Land Use Law Update

November 2009

Forgetting About Aggregate: Are Local Agencies Ignoring
SMARA and Killing Your Mining Projects Before You Even Apply?

It is no longer a shock for most of us to hear that quite a few cities and counties in California can be downright hostile when asked to permit a new or expanded aggregate operation. In the last few years, however, we have seen a troubling rise in the number of jurisdictions failing in their duty to protect aggregate resources as required by the Surface Mining and Reclamation Act (“SMARA”), even before an operator applies for a mining permit, whether from ignorance or downright antagonism. Recent actions by Sacramento and San Diego Counties illustrate our point.

In 1975, the California Legislature adopted SMARA, which requires, among other things, that the Department of Conservation (“DOC”) classify land and establish Aggregate Resource Areas (“ARAs”) according to the presence, absence, or likely occurrence of significant mineral deposits. Local jurisdictions are then required to use the DOC's classifications to highlight ARAs in their land-use planning and to adopt General Plan policies that protect and preserve these mineral resources for future extraction. Under the California Environmental Quality Act (“CEQA”) and SMARA, local agencies must fully consider the importance of mineral production before allowing irreversible land uses such as housing tracts or permanent biological conservation areas to obliterate existing ARAs.

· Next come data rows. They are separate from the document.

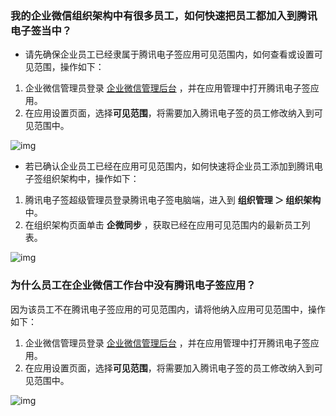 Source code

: ### 我的企业微信组织架构中有很多员工，如何快速把员工都加入到腾讯电子签当中？
- 请先确保企业员工已经隶属于腾讯电子签应用可见范围内，如何查看或设置可见范围，操作如下：
 1. 企业微信管理员登录 [企业微信管理后台](https://work.weixin.qq.com) ，并在应用管理中打开腾讯电子签应用。
 2. 在应用设置页面，选择**可见范围**，将需要加入腾讯电子签的员工修改纳入到可见范围中。

 ![img](https://qcloudimg.tencent-cloud.cn/raw/f67fd90d5653937409bef8b0cd0ef0e1.png)        

- 若已确认企业员工已经在应用可见范围内，如何快速将企业员工添加到腾讯电子签组织架构中，操作如下：
 1. 腾讯电子签超级管理员登录腾讯电子签电脑端，进入到 **组织管理 ＞ 组织架构** 中。
 2. 在组织架构页面单击 **企微同步** ，获取已经在应用可见范围内的最新员工列表。

 ![img](https://qcloudimg.tencent-cloud.cn/raw/31efe0ce0d6ae15960fa3a4a83d702d9.png)        



### 为什么员工在企业微信工作台中没有腾讯电子签应用？
因为该员工不在腾讯电子签应用的可见范围内，请将他纳入应用可见范围中，操作如下：
1. 企业微信管理员登录 [企业微信管理后台](https://work.weixin.qq.com) ，并在应用管理中打开腾讯电子签应用。
2. 在应用设置页面，选择**可见范围**，将需要加入腾讯电子签的员工修改纳入到可见范围中。

![img](https://qcloudimg.tencent-cloud.cn/raw/17a99cca475a41bbb21e86d7da3312db.png)        
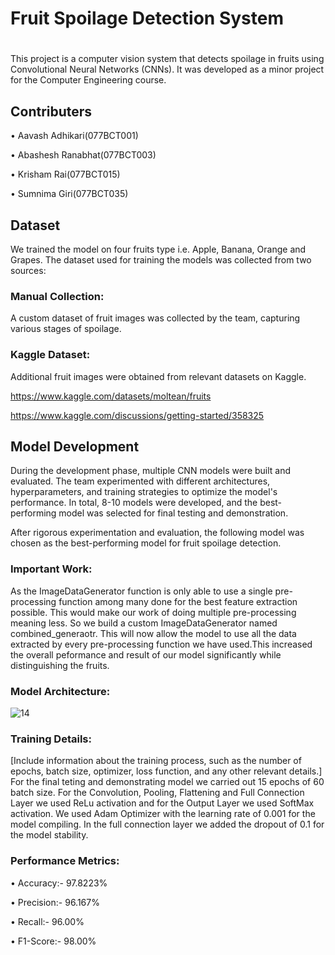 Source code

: 
# Fruit Spoilage Detection System
#
#
This project is a computer vision system that detects spoilage in fruits using Convolutional Neural Networks (CNNs). It was developed as a minor project for the Computer Engineering course.

## Contributers
• Aavash Adhikari(077BCT001)

• Abashesh Ranabhat(077BCT003)
 
• Krisham Rai(077BCT015)

• Sumnima Giri(077BCT035)

## Dataset
We trained the model on four fruits type i.e. Apple, Banana, Orange and Grapes. The dataset used for training the models was collected from two sources:

### Manual Collection: 
A custom dataset of fruit images was collected by the team, capturing various stages of spoilage.

### Kaggle Dataset: 
Additional fruit images were obtained from relevant datasets on Kaggle.

https://www.kaggle.com/datasets/moltean/fruits

https://www.kaggle.com/discussions/getting-started/358325

## Model Development
During the development phase, multiple CNN models were built and evaluated. The team experimented with different architectures, hyperparameters, and training strategies to optimize the model's performance. In total, 8-10 models were developed, and the best-performing model was selected for final testing and demonstration.

After rigorous experimentation and evaluation, the following model was chosen as the best-performing model for fruit spoilage detection.

### Important Work:

As the ImageDataGenerator function is only able to use a single pre-processing function among many done for the best feature extraction possible. This would make our work of doing multiple pre-processing meaning less. So we build a custom ImageDataGenerator named combined_generaotr. This will now allow the model to use all the data extracted by every pre-processing function we have used.This increased the overall peformance and result of our model significantly while distinguishing the fruits.

### Model Architecture: 

![14](https://github.com/Alpha107/Fruit-Spoilage-Detection-System/assets/115240879/682fb560-3cdc-46c9-9ea1-dcf1f48da1c9)

### Training Details:
[Include information about the training process, such as the number of epochs, batch size, optimizer, loss function, and any other relevant details.]
For the final teting and demonstrating model we carried out 15 epochs of 60 batch size. For the Convolution, Pooling, Flattening and Full Connection Layer we used ReLu activation and for the Output Layer we used SoftMax activation. We used Adam Optimizer with the learning rate of 0.001 for the model compiling. In the full connection layer we added the dropout of 0.1 for the model stability.

### Performance Metrics: 

• Accuracy:- 97.8223% 

• Precision:- 96.167%

• Recall:- 96.00%

• F1-Score:- 98.00%
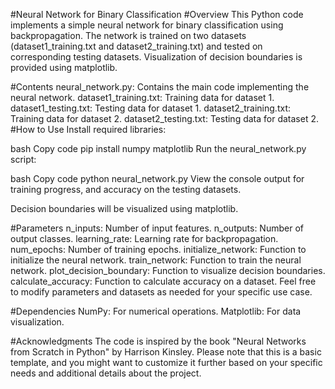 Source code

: #Neural Network for Binary Classification
#Overview
This Python code implements a simple neural network for binary classification using backpropagation. The network is trained on two datasets (dataset1_training.txt and dataset2_training.txt) and tested on corresponding testing datasets. Visualization of decision boundaries is provided using matplotlib.

#Contents
neural_network.py: Contains the main code implementing the neural network.
dataset1_training.txt: Training data for dataset 1.
dataset1_testing.txt: Testing data for dataset 1.
dataset2_training.txt: Training data for dataset 2.
dataset2_testing.txt: Testing data for dataset 2.
#How to Use
Install required libraries:

bash
Copy code
pip install numpy matplotlib
Run the neural_network.py script:

bash
Copy code
python neural_network.py
View the console output for training progress, and accuracy on the testing datasets.

Decision boundaries will be visualized using matplotlib.

#Parameters
n_inputs: Number of input features.
n_outputs: Number of output classes.
learning_rate: Learning rate for backpropagation.
num_epochs: Number of training epochs.
initialize_network: Function to initialize the neural network.
train_network: Function to train the neural network.
plot_decision_boundary: Function to visualize decision boundaries.
calculate_accuracy: Function to calculate accuracy on a dataset.
Feel free to modify parameters and datasets as needed for your specific use case.

#Dependencies
NumPy: For numerical operations.
Matplotlib: For data visualization.

#Acknowledgments
The code is inspired by the book "Neural Networks from Scratch in Python" by Harrison Kinsley.
Please note that this is a basic template, and you might want to customize it further based on your specific needs and additional details about the project.
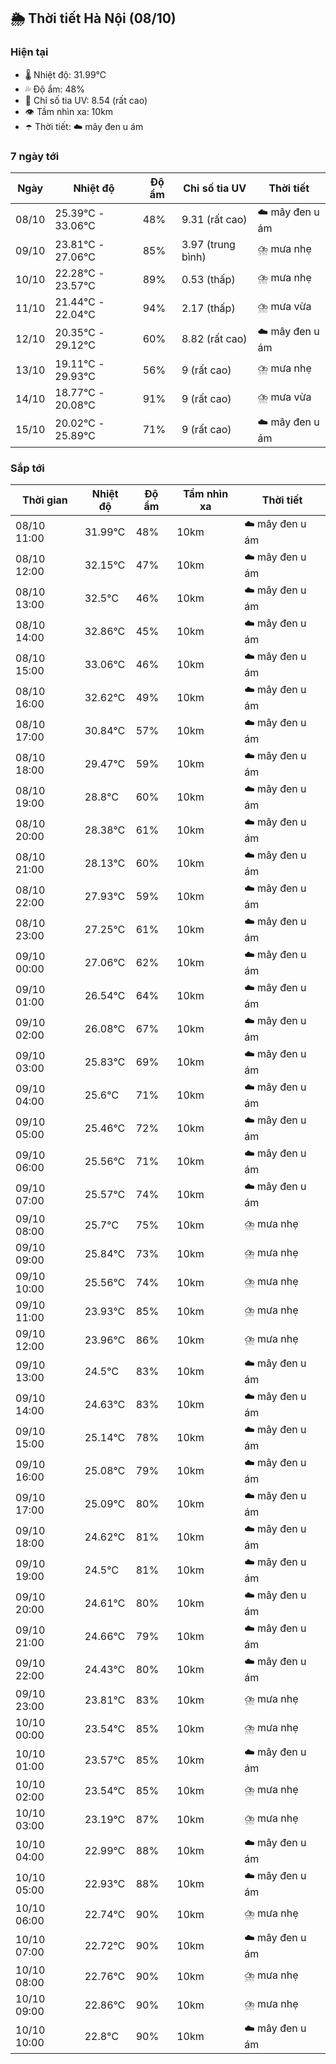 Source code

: ## 🌦️ Thời tiết Hà Nội (08/10)

### Hiện tại

- 🌡️ Nhiệt độ: 31.99℃
- 💦 Độ ẩm: 48%
- 🌟 Chỉ số tia UV: 8.54 (rất cao)
- 👁️ Tầm nhìn xa: 10km
- ☂️ Thời tiết: ☁️ mây đen u ám

### 7 ngày tới

| Ngày | Nhiệt độ | Độ ẩm | Chỉ số tia UV | Thời tiết |
| --- | --- | --- | --- | --- |
| 08/10 | 25.39℃ - 33.06℃ | 48% | 9.31 (rất cao) | ☁️ mây đen u ám |
| 09/10 | 23.81℃ - 27.06℃ | 85% | 3.97 (trung bình) | ⛈️ mưa nhẹ |
| 10/10 | 22.28℃ - 23.57℃ | 89% | 0.53 (thấp) | ⛈️ mưa nhẹ |
| 11/10 | 21.44℃ - 22.04℃ | 94% | 2.17 (thấp) | ⛈️ mưa vừa |
| 12/10 | 20.35℃ - 29.12℃ | 60% | 8.82 (rất cao) | ☁️ mây đen u ám |
| 13/10 | 19.11℃ - 29.93℃ | 56% | 9 (rất cao) | ⛈️ mưa nhẹ |
| 14/10 | 18.77℃ - 20.08℃ | 91% | 9 (rất cao) | ⛈️ mưa vừa |
| 15/10 | 20.02℃ - 25.89℃ | 71% | 9 (rất cao) | ☁️ mây đen u ám |

### Sắp tới

| Thời gian | Nhiệt độ | Độ ẩm | Tầm nhìn xa | Thời tiết |
| --- | --- | --- | --- | --- |
| 08/10 11:00 | 31.99℃ | 48% | 10km | ☁️ mây đen u ám |
| 08/10 12:00 | 32.15℃ | 47% | 10km | ☁️ mây đen u ám |
| 08/10 13:00 | 32.5℃ | 46% | 10km | ☁️ mây đen u ám |
| 08/10 14:00 | 32.86℃ | 45% | 10km | ☁️ mây đen u ám |
| 08/10 15:00 | 33.06℃ | 46% | 10km | ☁️ mây đen u ám |
| 08/10 16:00 | 32.62℃ | 49% | 10km | ☁️ mây đen u ám |
| 08/10 17:00 | 30.84℃ | 57% | 10km | ☁️ mây đen u ám |
| 08/10 18:00 | 29.47℃ | 59% | 10km | ☁️ mây đen u ám |
| 08/10 19:00 | 28.8℃ | 60% | 10km | ☁️ mây đen u ám |
| 08/10 20:00 | 28.38℃ | 61% | 10km | ☁️ mây đen u ám |
| 08/10 21:00 | 28.13℃ | 60% | 10km | ☁️ mây đen u ám |
| 08/10 22:00 | 27.93℃ | 59% | 10km | ☁️ mây đen u ám |
| 08/10 23:00 | 27.25℃ | 61% | 10km | ☁️ mây đen u ám |
| 09/10 00:00 | 27.06℃ | 62% | 10km | ☁️ mây đen u ám |
| 09/10 01:00 | 26.54℃ | 64% | 10km | ☁️ mây đen u ám |
| 09/10 02:00 | 26.08℃ | 67% | 10km | ☁️ mây đen u ám |
| 09/10 03:00 | 25.83℃ | 69% | 10km | ☁️ mây đen u ám |
| 09/10 04:00 | 25.6℃ | 71% | 10km | ☁️ mây đen u ám |
| 09/10 05:00 | 25.46℃ | 72% | 10km | ☁️ mây đen u ám |
| 09/10 06:00 | 25.56℃ | 71% | 10km | ☁️ mây đen u ám |
| 09/10 07:00 | 25.57℃ | 74% | 10km | ☁️ mây đen u ám |
| 09/10 08:00 | 25.7℃ | 75% | 10km | ⛈️ mưa nhẹ |
| 09/10 09:00 | 25.84℃ | 73% | 10km | ⛈️ mưa nhẹ |
| 09/10 10:00 | 25.56℃ | 74% | 10km | ⛈️ mưa nhẹ |
| 09/10 11:00 | 23.93℃ | 85% | 10km | ⛈️ mưa nhẹ |
| 09/10 12:00 | 23.96℃ | 86% | 10km | ⛈️ mưa nhẹ |
| 09/10 13:00 | 24.5℃ | 83% | 10km | ☁️ mây đen u ám |
| 09/10 14:00 | 24.63℃ | 83% | 10km | ☁️ mây đen u ám |
| 09/10 15:00 | 25.14℃ | 78% | 10km | ☁️ mây đen u ám |
| 09/10 16:00 | 25.08℃ | 79% | 10km | ☁️ mây đen u ám |
| 09/10 17:00 | 25.09℃ | 80% | 10km | ☁️ mây đen u ám |
| 09/10 18:00 | 24.62℃ | 81% | 10km | ☁️ mây đen u ám |
| 09/10 19:00 | 24.5℃ | 81% | 10km | ☁️ mây đen u ám |
| 09/10 20:00 | 24.61℃ | 80% | 10km | ☁️ mây đen u ám |
| 09/10 21:00 | 24.66℃ | 79% | 10km | ☁️ mây đen u ám |
| 09/10 22:00 | 24.43℃ | 80% | 10km | ☁️ mây đen u ám |
| 09/10 23:00 | 23.81℃ | 83% | 10km | ⛈️ mưa nhẹ |
| 10/10 00:00 | 23.54℃ | 85% | 10km | ⛈️ mưa nhẹ |
| 10/10 01:00 | 23.57℃ | 85% | 10km | ☁️ mây đen u ám |
| 10/10 02:00 | 23.54℃ | 85% | 10km | ⛈️ mưa nhẹ |
| 10/10 03:00 | 23.19℃ | 87% | 10km | ⛈️ mưa nhẹ |
| 10/10 04:00 | 22.99℃ | 88% | 10km | ☁️ mây đen u ám |
| 10/10 05:00 | 22.93℃ | 88% | 10km | ☁️ mây đen u ám |
| 10/10 06:00 | 22.74℃ | 90% | 10km | ⛈️ mưa nhẹ |
| 10/10 07:00 | 22.72℃ | 90% | 10km | ☁️ mây đen u ám |
| 10/10 08:00 | 22.76℃ | 90% | 10km | ⛈️ mưa nhẹ |
| 10/10 09:00 | 22.86℃ | 90% | 10km | ⛈️ mưa nhẹ |
| 10/10 10:00 | 22.8℃ | 90% | 10km | ☁️ mây đen u ám |
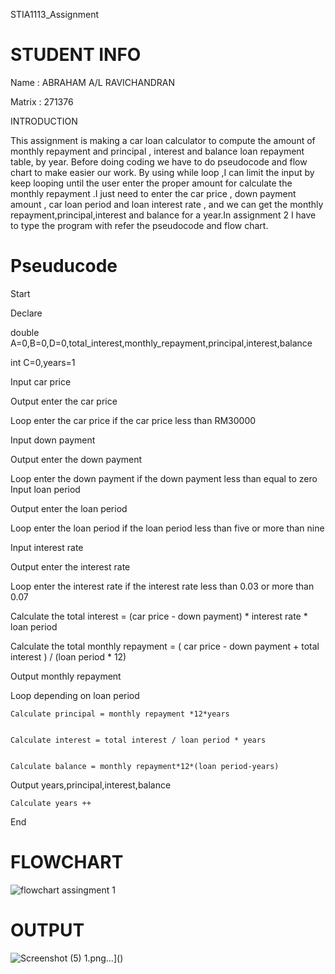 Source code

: STIA1113_Assignment

# STUDENT INFO

Name : ABRAHAM A/L RAVICHANDRAN

Matrix : 271376

INTRODUCTION

This assignment is making a car loan calculator to compute the amount of monthly repayment and principal , interest and balance loan repayment table, by year. Before doing coding we have to do pseudocode and flow chart to make easier our work. By using while loop ,I can limit the input by keep looping until the user enter the proper amount for calculate the monthly repayment .I just need to enter the car price , down payment amount , car loan period and loan interest rate , and we can get the monthly repayment,principal,interest and balance for a year.In assignment 2 I have to type the program with refer the pseudocode and flow chart.

# Pseuducode
Start

Declare 



  double A=0,B=0,D=0,total_interest,monthly_repayment,principal,interest,balance


int C=0,years=1


Input car price


Output enter the car price


Loop enter the car price if the car price less than RM30000


Input down payment 


Output enter the down payment	




Loop enter the down payment if the down payment less than equal to zero 
Input loan period 


Output enter the loan period


Loop enter the loan period if the loan period less than five or more than nine 


Input interest rate 


Output enter the interest rate


Loop enter the interest rate if the interest rate less than 0.03 or more than 0.07


Calculate the total interest = (car price - down payment) * interest rate * loan period


Calculate the total monthly repayment = ( car price - down payment + total interest ) / (loan period * 12)


Output monthly repayment


Loop depending on loan period 


	Calculate principal = monthly repayment *12*years 
	
	
	Calculate interest = total interest / loan period * years 
	
	
	Calculate balance = monthly repayment*12*(loan period-years)
	
	
	
Output years,principal,interest,balance


	Calculate years ++
End

# FLOWCHART
![flowchart assingment 1](https://user-images.githubusercontent.com/55254441/72142209-29c14400-33cf-11ea-91c5-9f099f1fbcb1.png)

# OUTPUT 
![Screenshot (5)](https://user-images.githubusercontent.com/55254441/72142067-e36be500-33ce-11ea-812c-7bf4e4586f03.png)
 1.png…]()

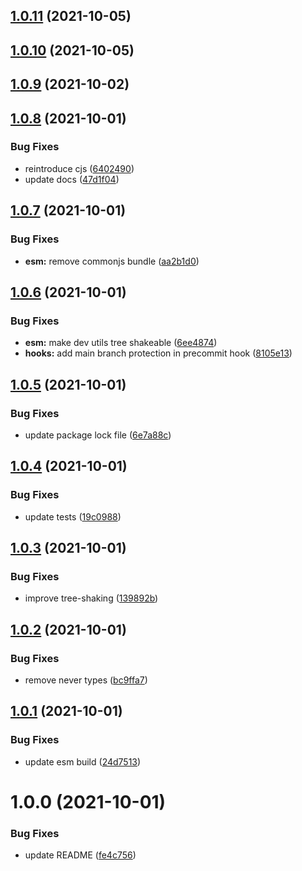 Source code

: ## [1.0.11](https://github.com/dankreiger/tiny-either/compare/v1.0.10...v1.0.11) (2021-10-05)

## [1.0.10](https://github.com/dankreiger/tiny-either/compare/v1.0.9...v1.0.10) (2021-10-05)

## [1.0.9](https://github.com/dankreiger/tiny-either/compare/v1.0.8...v1.0.9) (2021-10-02)

## [1.0.8](https://github.com/dankreiger/tiny-either/compare/v1.0.7...v1.0.8) (2021-10-01)


### Bug Fixes

* reintroduce cjs ([6402490](https://github.com/dankreiger/tiny-either/commit/6402490af6d465c8e96d547d3609871b9ebb4208))
* update docs ([47d1f04](https://github.com/dankreiger/tiny-either/commit/47d1f04a24d39a64ef6a75261581027494225f53))

## [1.0.7](https://github.com/dankreiger/tiny-either/compare/v1.0.6...v1.0.7) (2021-10-01)


### Bug Fixes

* **esm:** remove commonjs bundle ([aa2b1d0](https://github.com/dankreiger/tiny-either/commit/aa2b1d00c2c09f2815e02e59040d7df8233402bc))

## [1.0.6](https://github.com/dankreiger/tiny-either/compare/v1.0.5...v1.0.6) (2021-10-01)


### Bug Fixes

* **esm:** make dev utils tree shakeable ([6ee4874](https://github.com/dankreiger/tiny-either/commit/6ee487443be4855d93309eb6d9bd6e0288accbf2))
* **hooks:** add main branch protection in precommit hook ([8105e13](https://github.com/dankreiger/tiny-either/commit/8105e139e008e86abf4853d205cc238f0c737d1e))

## [1.0.5](https://github.com/dankreiger/tiny-either/compare/v1.0.4...v1.0.5) (2021-10-01)


### Bug Fixes

* update package lock file ([6e7a88c](https://github.com/dankreiger/tiny-either/commit/6e7a88ca0ac7c9c8162f2ea1a93cce985c1e07b1))

## [1.0.4](https://github.com/dankreiger/tiny-either/compare/v1.0.3...v1.0.4) (2021-10-01)


### Bug Fixes

* update tests ([19c0988](https://github.com/dankreiger/tiny-either/commit/19c09882966b657b792e530296584236be9de3e7))

## [1.0.3](https://github.com/dankreiger/tiny-either/compare/v1.0.2...v1.0.3) (2021-10-01)


### Bug Fixes

* improve tree-shaking ([139892b](https://github.com/dankreiger/tiny-either/commit/139892be092aa418514288a41739278a87c99aca))

## [1.0.2](https://github.com/dankreiger/tiny-either/compare/v1.0.1...v1.0.2) (2021-10-01)


### Bug Fixes

* remove never types ([bc9ffa7](https://github.com/dankreiger/tiny-either/commit/bc9ffa78c09f51a15e2beca2cd11b1d48765a605))

## [1.0.1](https://github.com/dankreiger/tiny-either/compare/v1.0.0...v1.0.1) (2021-10-01)


### Bug Fixes

* update esm build ([24d7513](https://github.com/dankreiger/tiny-either/commit/24d7513e23e79b56c7385fbc435f6ac82ead7de4))

# 1.0.0 (2021-10-01)


### Bug Fixes

* update README ([fe4c756](https://github.com/dankreiger/tiny-either/commit/fe4c756fe1a214ef3de85ed5dc6c0b69f59622e7))
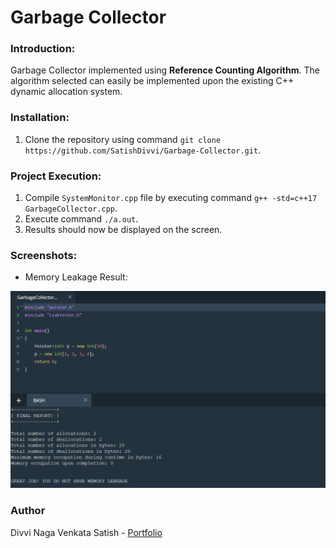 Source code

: # Garbage Collector

### Introduction:

Garbage Collector implemented using **Reference Counting Algorithm**. The algorithm selected can easily be implemented upon the existing C++ dynamic allocation system.

### Installation:

1. Clone the repository using command `git clone https://github.com/SatishDivvi/Garbage-Collector.git`.

### Project Execution:

1. Compile `SystemMonitor.cpp` file by executing command `g++ -std=c++17 GarbageCollector.cpp`.
2. Execute command `./a.out`.
3. Results should now be displayed on the screen.

### Screenshots:

- Memory Leakage Result:

![Login](/img/result.PNG)

### Author

Divvi Naga Venkata Satish - [Portfolio](https://satishdivvi.github.io) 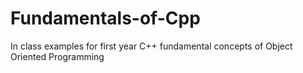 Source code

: # Fundamentals-of-Cpp

In class examples for first year C++ fundamental concepts of Object Oriented Programming
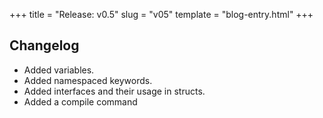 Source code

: +++
title = "Release: v0.5"
slug = "v05"
template = "blog-entry.html"
+++

## Changelog

- Added variables.
- Added namespaced keywords.
- Added interfaces and their usage in structs.
- Added a compile command
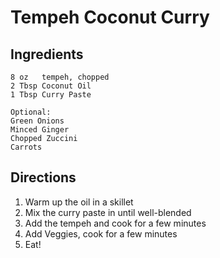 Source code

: Tempeh Coconut Curry
====================

Ingredients
-----------

	8 oz   tempeh, chopped
	2 Tbsp Coconut Oil
	1 Tbsp Curry Paste
	
	Optional:
	Green Onions
	Minced Ginger
	Chopped Zuccini
	Carrots

Directions
----------

1. Warm up the oil in a skillet
2. Mix the curry paste in until well-blended
3. Add the tempeh and cook for a few minutes
4. Add Veggies, cook for a few minutes
5. Eat!
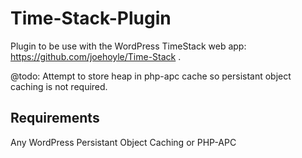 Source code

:Time-Stack-Plugin
=================

Plugin to be use with the WordPress TimeStack web app: https://github.com/joehoyle/Time-Stack .

@todo: Attempt to store heap in php-apc cache so persistant object caching is not required.

## Requirements

Any WordPress Persistant Object Caching or PHP-APC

Sacramento County provides our first example. In 2006 and 2007, County planning staff proposed amendments to the Mineral Resource sections of the County's General Plan that sought to give “habitat” and “biological resources” prime consideration over nearly all other uses in the unincorporated County, including previously-designated ARAs. Staff recommended removing all or portions of a number of ARAs from the General Plan—ARAs that had been classified by the DOC as prime aggregate resource areas containing scarce MRZ-2 deposits for PCC-grade aggregate.

The County claimed that continuing to recognize the targeted ARAs would be inconsistent with County policy due to supposed “conflicts” with biological resources—“conflicts” that were painted broadly, sometimes attributing vernal pool and grassland impacts to ARAs where no such resources existed. Shockingly, the County even tried to delete an MRZ-2 designated area that was already in the permitting process for a mine expansion! While we successfully challenged that particular decision, Sacramento County's attempt to undermine designated ARAs should serve as a warning for operators seeking to permit new or expanded aggregate projects in this and other Counties.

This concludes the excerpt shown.